Posted on March 19th, 2012
You are in an influence community
In chapter 8 of her book, Kathie Delahaye Pain, explains how to measure influencers and thought leadership. She says that the power to influence no longer comes from just one individual or analyst but from a large group of people or a community. The spread of inexpensive tools to create a community has triggered the development of highly specialized groups of people that are interested in narrow topics. Kathie Delahaye Pain also advises managers to engage the community in a conversation in the same manner that industry analysts treat bloggers. It is essential that managers build a custom list of the top 100 influencers in the market. To do this, one first needs to understand that target audiences are very much interested in what or who is important. It is only then that one can start looking for blogs that mentions him or his market very often. He or she should then check whether or not the blogs are important. Aside from discussing how to build one’s list of customers, the author also discusses how to measure one’s relationship with his or her influencers. Katie Delahaye Pain explains that the “ultimate measure of a successful relationship with analysts and influencers is whether they recommend your product, service, or company to reporters, editors, investors, and customers” (Pain, 2011).
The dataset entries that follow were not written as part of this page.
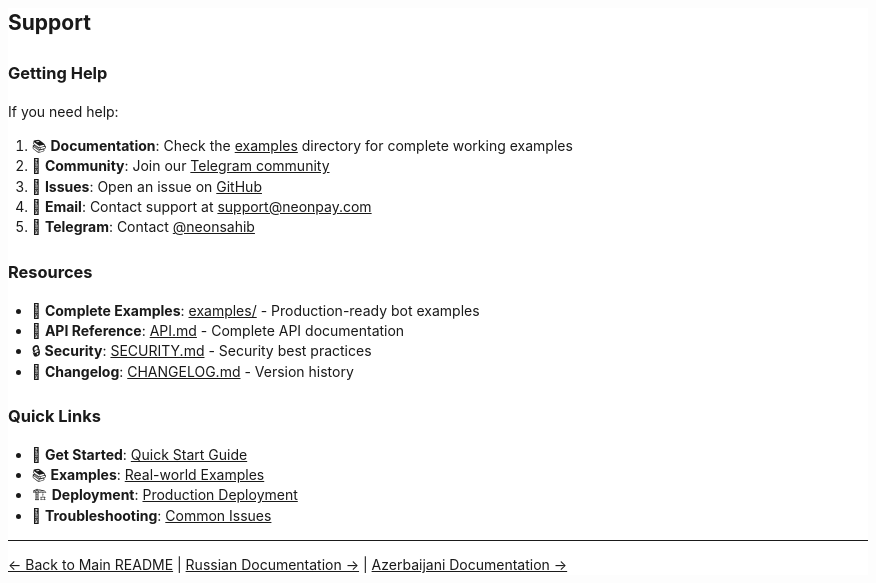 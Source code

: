 ## Support

### Getting Help

If you need help:

1. 📚 **Documentation**: Check the [examples](../../examples/) directory for complete working examples
2. 💬 **Community**: Join our [Telegram community](https://t.me/neonpay_community)
3. 🐛 **Issues**: Open an issue on [GitHub](https://github.com/Abbasxan/neonpay/issues)
4. 📧 **Email**: Contact support at [support@neonpay.com](mailto:support@neonpay.com)
5. 💬 **Telegram**: Contact [@neonsahib](https://t.me/neonsahib)

### Resources

- 📖 **Complete Examples**: [examples/](../../examples/) - Production-ready bot examples
- 🔧 **API Reference**: [API.md](API.md) - Complete API documentation
- 🔒 **Security**: [SECURITY.md](SECURITY.md) - Security best practices
- 📝 **Changelog**: [CHANGELOG.md](../../CHANGELOG.md) - Version history

### Quick Links

- 🚀 **Get Started**: [Quick Start Guide](#quick-start)
- 📚 **Examples**: [Real-world Examples](#real-world-examples)
- 🏗️ **Deployment**: [Production Deployment](#production-deployment)
- 🐛 **Troubleshooting**: [Common Issues](#troubleshooting)

---

[← Back to Main README](../../README.md) | [Russian Documentation →](../ru/README.md) | [Azerbaijani Documentation →](../az/README.md)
The author stresses the importance understanding what customers think about a company. To do this, one must determine what his or her goals are. Then, he or she should find out who the audience will be. As soon as this is accomplished, he or she should define one’s benchmark. One should then determine afterwards what the key performance indicators would be. Lastly, one selects his or measurement tools. To fully get the most useful data about his or key influencers, the author recommends that “regular biannual relationship surveys, conducted by phone or e-mail” (Pain, 2011). She says that the purpose of this is to find out the extent to which influencers understand the strategies and the objectives.